Sadly, that wasn’t what happened. Despite doing as he had instructed, Samantha was then made to put her hands up and kneel down on the ground. She was horrified to see the armed man suddenly dove over the kiosk, forcing his way inside the coffee stand, before grabbing her and using zip ties to bind her hands together.
Once he had Samantha tied, her attacker pulled her to her feet and guided her outside towards a white Ford Focus that was parked nearby. He took her towards the vehicle and tried to push Samantha inside, which was when she made an attempt to get away from the man. It didn’t work, and in retaliation, he pressed the barrel of the gun he was holding right against her head and warned that if she tried to escape again, he’d shoot her.
Forcing her into the car, the assailant got behind the wheel and drove off with Samantha in tow, her hands still bound and unable to flee for fear of being killed. The masked figure explained, while driving through town, that he didn’t intend to cause Samantha any harm and that he only kidnapped her to demand a ransom. He told her that, as long as she cooperated, she would eventually be returned to her family alive and unharmed.
Bringing Samantha to his home, it was here that the kidnapper would hold her captive for several days. He kept her tied up in a shed on his property and turned a radio up to full volume in order to drown out the sound of his captive screaming, preventing any neighbors or passers-by from hearing her cries for help and intervening. Immediately after imprisoning her, the man later drove back to the coffee kiosk he’d taken Samantha from to retrieve her phone.
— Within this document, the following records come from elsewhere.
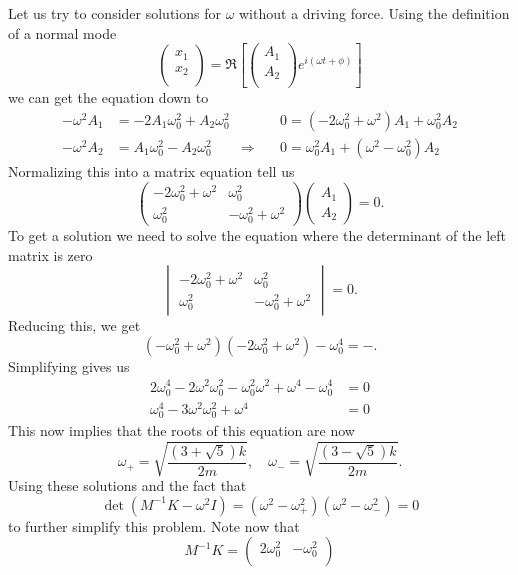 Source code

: \begin{sol}
\begin{enumerate}[label=\textbf{(\alph*)}]
Let us try to consider solutions for $\omega$ without a driving force. Using the definition of a normal mode 
\[
\begin{pmatrix}
x_1 \\
x_2 \\
\end{pmatrix}
= 
\Re \left[
\begin{pmatrix}
A_1 \\
A_2 \\
\end{pmatrix}
e^{i (\omega t + \phi)}
\right]
\]
we can get the equation down to 
$$\begin{aligned}- \omega^{2}A_1 &= -2A_1\omega_0^2 + A_2\omega_0^2 & & 0=\left(-2\omega_0^2 + \omega^{2}\right) A_{1}+ \omega_0^2 A_2 \\
-\omega^{2}A_2 &= A_1\omega_0^2 - A_2 \omega_0^2 & \Rightarrow \quad & 0= \omega_0^2 A_1 + (\omega^2 - \omega_0^2 )A_2 
\end{aligned}$$
Normalizing this into a matrix equation tell us 
\[
\begin{pmatrix}
-2\omega_0^2 + \omega^2 & \omega_0^2 \\
\omega_0^2 & -\omega_0^2 + \omega^2
\end{pmatrix}
\begin{pmatrix}
A_1 \\
A_2
\end{pmatrix}
= 0.\]
To get a solution we need to solve the equation where the determinant of the left matrix is zero
\[
\begin{vmatrix}
-2\omega_0^2 + \omega^2 & \omega_0^2 \\
\omega_0^2 & -\omega_0^2 + \omega^2
\end{vmatrix}
= 0.
\]
Reducing this, we get 
\[(-\omega_0^2 + \omega^2)(-2\omega_0^2 + \omega^2) - \omega_0^4 = -.\]
Simplifying gives us 
\begin{align*}
    2\omega_0^4 - 2\omega^2\omega_0^2 - \omega_0^2 \omega^2 + \omega^4 - \omega_0^4 &= 0 \\
    \omega_0^4 - 3\omega^2\omega_0^2 + \omega^4 &= 0
\end{align*}
This now implies that the roots of this equation are now 
\[\omega_{+} = \sqrt{\frac{(3 + \sqrt{5})k}{2m}}, \quad \omega_{-} = \sqrt{\frac{(3 - \sqrt{5})k}{2m}}.\]
Using these solutions and the fact that 
\[\det (M^{-1}K - \omega^2 I) = (\omega^2 - \omega_{+}^2)(\omega^2 - \omega_{-}^2) = 0\]
to further simplify this problem. Note now that 
\[M^{-1}K = \begin{pmatrix}
2\omega_0^2 & -\omega_0^2 \\ 

\end{pmatrix}\]
\end{enumerate}
\end{sol}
Her boyfriend, Duane Tortolani, was due to be picking her up from work after her shift. The kidnapper had initially intended to capture Duane, too, but had changed his mind and decided only to take Samantha instead. But he still had to cover his tracks and delay his victim’s loved ones from discovering that she was missing.
So, he retrieved Samantha’s phone and sent a fake text message to Duane, telling him: “I’m spending a couple of days with friends, let my dad know. ” The day after the kidnapping, the kidnapper demanded that Samantha give him her address so he could break in and steal her ATM card. She told him where she lived and even that the card was in her boyfriend’s truck.
So, the man made his way over to Samantha’s home and broke into Duane’s truck. Sure enough, there was a debit card right there for the taking, linked to an account that Samantha and her boyfriend shared. The kidnapper pocketed the card and was about to make his exit… When somebody spotted him.
Duane Tortolani had already been on edge since receiving a vague text message from his girlfriend the night before, with no idea that Samantha hadn’t been the one to send it. When Duane and Samantha’s dad, James Koenig, witnessed someone who appeared to be a burglar attempting to steal his truck, he confronted the man, running inside the house to get James’ help. But by the time they had returned, the thief had fled from the scene.
Neither Duane nor James realized they’d just seen the man responsible for Samantha’s disappearance. Once the kidnapper had successfully tested Samantha and Duane’s debit card, making sure it still worked, he returned to his home and his captive victim. There, he poured himself a tall glass of wine, then headed out to his shed, where he violently forced himself on Samantha.
Afterward, he strangled her to death. The man who kidnapped and killed Samantha Koenig was named Israel Keyes. To those on the outside looking in on the man’s life, he was unassuming, just a father to a daughter and a reliable handyman, contractor, and construction worker with his own business, Keyes Construction.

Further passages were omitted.